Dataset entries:
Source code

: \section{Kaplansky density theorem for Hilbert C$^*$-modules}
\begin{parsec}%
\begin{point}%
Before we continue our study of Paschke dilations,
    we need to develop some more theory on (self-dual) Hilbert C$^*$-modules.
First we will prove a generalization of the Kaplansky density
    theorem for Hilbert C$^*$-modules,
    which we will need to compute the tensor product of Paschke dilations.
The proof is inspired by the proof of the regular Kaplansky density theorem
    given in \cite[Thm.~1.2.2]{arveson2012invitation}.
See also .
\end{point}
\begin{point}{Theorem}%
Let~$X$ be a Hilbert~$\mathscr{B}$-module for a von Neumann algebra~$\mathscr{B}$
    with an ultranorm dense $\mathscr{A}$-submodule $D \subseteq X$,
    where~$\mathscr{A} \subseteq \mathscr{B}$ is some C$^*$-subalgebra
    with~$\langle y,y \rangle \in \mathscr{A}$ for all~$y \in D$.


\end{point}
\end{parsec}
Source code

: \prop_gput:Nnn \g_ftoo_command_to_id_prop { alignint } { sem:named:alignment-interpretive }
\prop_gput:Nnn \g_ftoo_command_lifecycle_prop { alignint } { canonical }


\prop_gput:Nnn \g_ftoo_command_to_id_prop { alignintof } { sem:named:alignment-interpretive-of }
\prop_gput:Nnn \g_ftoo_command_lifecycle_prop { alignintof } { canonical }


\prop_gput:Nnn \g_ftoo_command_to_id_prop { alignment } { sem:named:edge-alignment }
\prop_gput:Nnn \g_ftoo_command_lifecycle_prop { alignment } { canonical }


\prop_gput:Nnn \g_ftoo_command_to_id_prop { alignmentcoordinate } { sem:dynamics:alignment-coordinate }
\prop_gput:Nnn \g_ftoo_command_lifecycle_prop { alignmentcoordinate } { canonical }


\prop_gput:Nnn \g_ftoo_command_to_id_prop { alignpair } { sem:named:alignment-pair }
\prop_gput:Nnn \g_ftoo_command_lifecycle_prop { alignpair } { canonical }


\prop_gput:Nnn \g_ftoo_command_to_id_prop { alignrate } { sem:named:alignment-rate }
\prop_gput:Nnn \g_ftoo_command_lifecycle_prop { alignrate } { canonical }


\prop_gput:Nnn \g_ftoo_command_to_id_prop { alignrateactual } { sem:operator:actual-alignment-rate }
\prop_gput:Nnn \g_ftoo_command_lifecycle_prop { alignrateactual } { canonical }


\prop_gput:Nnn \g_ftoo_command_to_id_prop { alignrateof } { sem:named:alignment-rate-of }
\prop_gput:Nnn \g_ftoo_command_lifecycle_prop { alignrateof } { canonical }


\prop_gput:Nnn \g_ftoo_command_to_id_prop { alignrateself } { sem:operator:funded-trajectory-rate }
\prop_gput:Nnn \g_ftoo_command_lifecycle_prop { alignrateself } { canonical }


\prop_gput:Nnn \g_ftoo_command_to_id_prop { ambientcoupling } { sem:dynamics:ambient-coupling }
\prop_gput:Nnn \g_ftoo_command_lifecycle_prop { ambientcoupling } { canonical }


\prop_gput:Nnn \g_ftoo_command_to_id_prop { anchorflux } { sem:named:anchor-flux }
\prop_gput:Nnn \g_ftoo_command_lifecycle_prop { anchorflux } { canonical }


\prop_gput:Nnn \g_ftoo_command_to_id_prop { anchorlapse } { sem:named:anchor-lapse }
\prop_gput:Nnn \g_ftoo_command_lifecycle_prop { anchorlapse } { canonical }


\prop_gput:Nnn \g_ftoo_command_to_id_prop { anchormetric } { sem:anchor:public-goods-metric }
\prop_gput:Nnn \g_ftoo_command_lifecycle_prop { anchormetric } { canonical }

● **INSTRUCTIONS FOR THE TASK**
What lines of the preceding data include the string "anchormetric"? Pull them out.

● **EXPECTED ANSWER**
\prop_gput:Nnn \g_ftoo_command_to_id_prop { anchormetric } { sem:anchor:public-goods-metric }
\prop_gput:Nnn \g_ftoo_command_lifecycle_prop { anchormetric } { canonical }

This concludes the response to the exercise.